This patent grant is currently assigned to International Business Machines Corporation. Invention is credited to Roy Jefferson Byrd, James William Cooper.
United States Patent |
6,185,553 |
Byrd , et al. |
February 6, 2001 |
System and method for implementing cooperative text searching
Abstract
Two or more client users, connected by one or more networks to
the server, cooperatively search a database. The server has a data
structure that has two or more cooperative user identifiers. Each
cooperative user identifier represents one of the clients that has
indicated a desired to establish a cooperative search. The data
structure further has a session identifier that associates two or
more of the cooperative user identifiers as session participants in
an established a cooperative session. A command process, executing
on the server, receives a query from one of the session
participants (clients), accesses results of the query from a search
engine, and distributes the results to all of the session
participants. Queries of the cooperative session are related to
indexed terms so that future uses will find this relationship when
using similar queries. These are applications in searching for
sales and service information.
Inventors: |
Byrd; Roy Jefferson (Ossining,
NY), Cooper; James William (Wilton, CT) |
Assignee: |
International Business Machines
Corporation (Armonk, NY)
|
Family
ID: |
22041388 |
Appl.
No.: |
09/062,272 |
Filed: |
April 15, 1998 |
Current U.S.
Class: |
1/1; 707/999.001;
707/999.003; 707/999.004; 707/999.005; 707/999.006; 707/999.007;
707/999.01; 707/999.103 |
Current CPC
Class: |
G06Q
10/10 (20130101); Y10S 707/99931 (20130101); Y10S
707/99936 (20130101); Y10S 707/99935 (20130101); Y10S
707/99933 (20130101); Y10S 707/99934 (20130101); Y10S
707/99937 (20130101); Y10S 707/99944 (20130101) |
Current International
Class: |
G06F
17/30 (20060101); G06Q 10/00 (20060101); G06F
017/30 () |
Field of
Search: |
;707/3,4,5,6,7,100,10,103,1 ;709/227,224 ;395/200.49 ;379/230
;345/329,331,339 |
References Cited
[Referenced By]
U.S. Patent Documents
Other References
"Remote Computing, File Transfer and Voice Communications",
http://www.artisoft.com/products.ns . . .

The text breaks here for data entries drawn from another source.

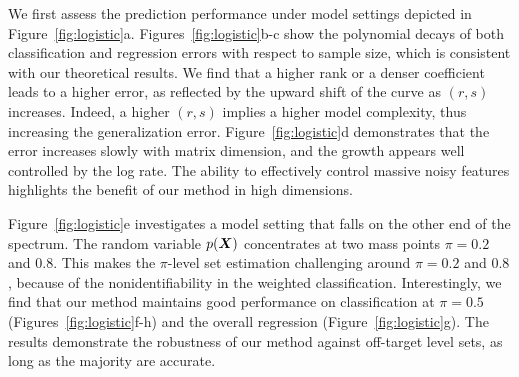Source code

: \documentclass[11pt]{article}
\theoremstyle{definition}
\begin{document}
We first assess the prediction performance under model settings depicted in Figure~\ref{fig:logistic}a. 
Figures~\ref{fig:logistic}b-c show the polynomial decays of both classification and regression errors with respect to sample size, which is consistent with our theoretical results. We find that a higher rank or a denser coefficient leads to a higher error, as reflected by the upward shift of the curve as $(r,s)$ increases. Indeed, a higher $(r,s)$ implies a higher model complexity, thus increasing the generalization error. Figure~\ref{fig:logistic}d demonstrates that the error increases slowly with matrix dimension, and the growth appears well controlled by the log rate. The ability to effectively control massive noisy features highlights the benefit of our method in high dimensions. 

Figure~\ref{fig:logistic}e investigates a model setting that falls on the other end of the spectrum. The random variable $p(\bm X)$ concentrates at two mass points $\pi=0.2$ and $0.8$. This makes the $\pi$-level set estimation challenging around $\pi=0.2$ and $0.8$, because of the nonidentifiability in the weighted classification. Interestingly, we find that our method maintains good performance on classification at $\pi=0.5$ (Figures~\ref{fig:logistic}f-h) and the overall regression (Figure~\ref{fig:logistic}g). The results demonstrate the robustness of our method against off-target level sets, as long as the majority are accurate.
\end{document}
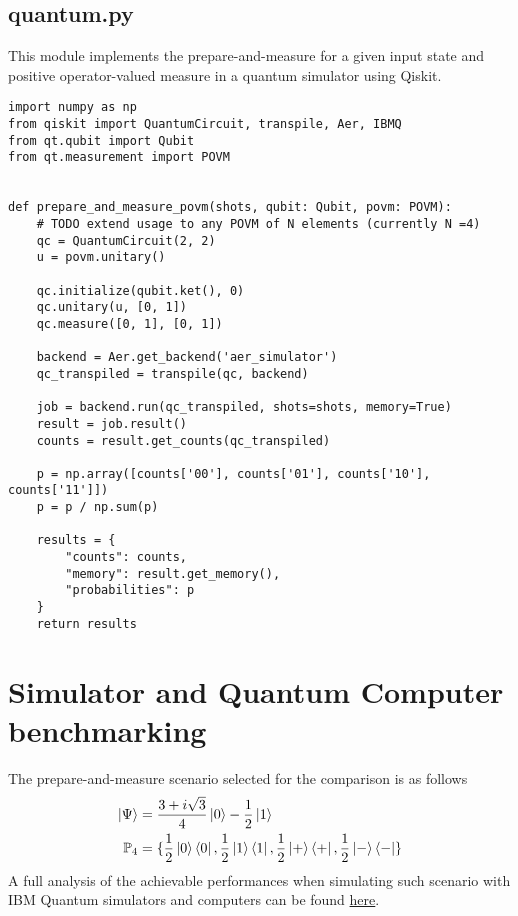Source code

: \subsection{quantum.py}\label{section:listings_quantum}
This module implements the prepare-and-measure for a given input state and positive operator-valued measure in a quantum simulator using Qiskit. 
\begin{verbatim}
import numpy as np
from qiskit import QuantumCircuit, transpile, Aer, IBMQ
from qt.qubit import Qubit
from qt.measurement import POVM


def prepare_and_measure_povm(shots, qubit: Qubit, povm: POVM):
    # TODO extend usage to any POVM of N elements (currently N =4)
    qc = QuantumCircuit(2, 2)
    u = povm.unitary()

    qc.initialize(qubit.ket(), 0)
    qc.unitary(u, [0, 1])
    qc.measure([0, 1], [0, 1])

    backend = Aer.get_backend('aer_simulator')
    qc_transpiled = transpile(qc, backend)

    job = backend.run(qc_transpiled, shots=shots, memory=True)
    result = job.result()
    counts = result.get_counts(qc_transpiled)

    p = np.array([counts['00'], counts['01'], counts['10'], counts['11']])
    p = p / np.sum(p)

    results = {
        "counts": counts,
        "memory": result.get_memory(),
        "probabilities": p
    }
    return results
\end{verbatim}
\newpage
\section{Simulator and Quantum Computer benchmarking}\label{section:benchmark}
The prepare-and-measure scenario selected for the comparison is as follows
\begin{equation}
\begin{split}
\ket{\Psi}&=\frac{3 + i \sqrt{3}}{4} \ket{0} - \frac{1}{2} \ket{1}\\
\mathbb{P}_4&=\{\frac{1}{2}\ket{0}\bra{0}, \frac{1}{2}\ket{1}\bra{1}, \frac{1}{2}\ket{+}\bra{+}, \frac{1}{2}\ket{-}\bra{-} \}
\end{split}
\end{equation}
A full analysis of the achievable performances when simulating such scenario with IBM Quantum simulators and computers can be found \href{https://github.com/inaki-ortizdelandaluce/qubit-communication-simulations/blob/main/tex/xls/qc_probabilities_summary.xlsx}{here}.
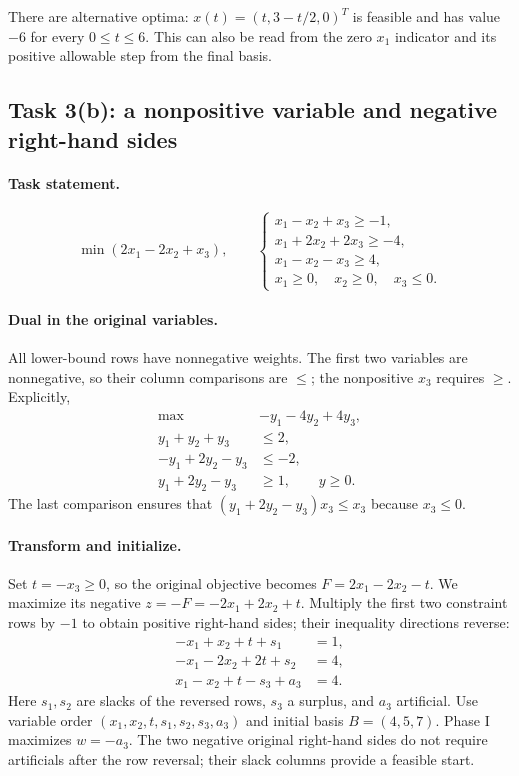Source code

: \documentclass[11pt,a4paper]{article}
\begin{document}
There are alternative optima: $x(t)=(t,3-t/2,0)^T$ is feasible and has
value $-6$ for every $0\leq t\leq6$. This can also be read from the zero
$x_1$ indicator and its positive allowable step from the final basis.

\subsection{Task 3(b): a nonpositive variable and negative right-hand sides}
\paragraph{Task statement.}
\[
  \min(2x_1-2x_2+x_3),\qquad
  \begin{cases}
    x_1-x_2+x_3\geq-1,   \\
    x_1+2x_2+2x_3\geq-4, \\
    x_1-x_2-x_3\geq4,    \\
    x_1\geq0,\quad x_2\geq0,\quad x_3\leq0.
  \end{cases}
\]
\paragraph{Dual in the original variables.}
All lower-bound rows have nonnegative weights. The first two variables are
nonnegative, so their column comparisons are $\leq$; the nonpositive $x_3$
requires $\geq$. Explicitly,
\[
  \begin{aligned}
    \max\quad&-y_1-4y_2+4y_3,\\
    y_1+y_2+y_3&\leq2,\\
    -y_1+2y_2-y_3&\leq-2,\\
    y_1+2y_2-y_3&\geq1,\qquad y\geq0.
  \end{aligned}
\]
The last comparison ensures that
$(y_1+2y_2-y_3)x_3\leq x_3$ because $x_3\leq0$.

\paragraph{Transform and initialize.}
Set $t=-x_3\geq0$, so the original objective becomes
$F=2x_1-2x_2-t$. We maximize its negative $z=-F=-2x_1+2x_2+t$.
Multiply the first two constraint rows by $-1$ to obtain positive
right-hand sides; their inequality directions reverse:
\[
  \begin{aligned}
    -x_1+x_2+t+s_1&=1,\\
    -x_1-2x_2+2t+s_2&=4,\\
    x_1-x_2+t-s_3+a_3&=4.
  \end{aligned}
\]
Here $s_1,s_2$ are slacks of the reversed rows, $s_3$ a surplus, and
$a_3$ artificial. Use variable order $(x_1,x_2,t,s_1,s_2,s_3,a_3)$ and
initial basis $B=(4,5,7)$. Phase I maximizes $w=-a_3$.
The two negative original right-hand sides do not require artificials after
the row reversal; their slack columns provide a feasible start.
\end{document}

5319210725655b006bfd87?OpenDocument (No Publication Date Except
Internet Print Date of Apr. 8, 1998) (pp. 1-2)..
|
Primary Examiner: Black; Thomas G.
Assistant Examiner: Mizrahi; Diane D.
Attorney, Agent or Firm: Percello; Louis J. F. Chau &
Associates, LLP
Claims
We claim:
1. A computer server connected to one or more networks through a
network interface, each of the networks connected to one or more
clients, the server comprising:
a data structure that has two or more cooperative user identifiers,
each cooperative user identifier representing one of the clients
that indicated a desire to establish a cooperative search, the data
structure further having a session identifier that associates two
or more of the cooperating user identifiers as session participants
in a cooperative session identified by the session identifier;
and
a command process, executing on the server, that receives a query
from one of the session participants, accesses results of the query
from a search engine, and distributes the results to all of the
session participants.
2. A computer server connected to one or more networks through a
network interface, each of the networks connected to one or more
clients, the server comprising:
a data structure that has two or more cooperative user identifiers,
each cooperative user identifier representing one of the clients
that indicates a desire to establish a cooperative search, the data
structure further having a session identifier that associates two
or more of the cooperative user identifiers as session participants
in a cooperative session identified by the session identifier, one
or more queries of one or more of the session participants being
stored in the data structure;
a searchable database with a terms index of terms indexing a
plurality of documents;
a relations table that stores relationships between terms in the
terms index; and
a command process, executing on the server, that receives a query
from one of the session participants, accesses results of the query
from a search engine, distributes the results to all of the session
participants, and establishes a relationship in the relations table
between one or more of the queries and one or more of the
terms.
3. A computer server, as in claim 2, where one or more of the terms
are multiword terms.
4. A computer server, as in claim 2, where one or more of the
queries is a query about a product.
5. A computer server, as in claim 4, where the product is any one
or more of the following: an item of clothing, an automobile, and
one or more food items.
6. A computer server, as in claim 4, where one or more of the
queries is a query about a service.
7. A computer server, as in claim 6, where the service is any one
or more of the following: a legal search, an information search, a
search of newspaper articles, a search of periodical articles, a
search for an opinion of an expert, a search for travel
information, and a search for library information.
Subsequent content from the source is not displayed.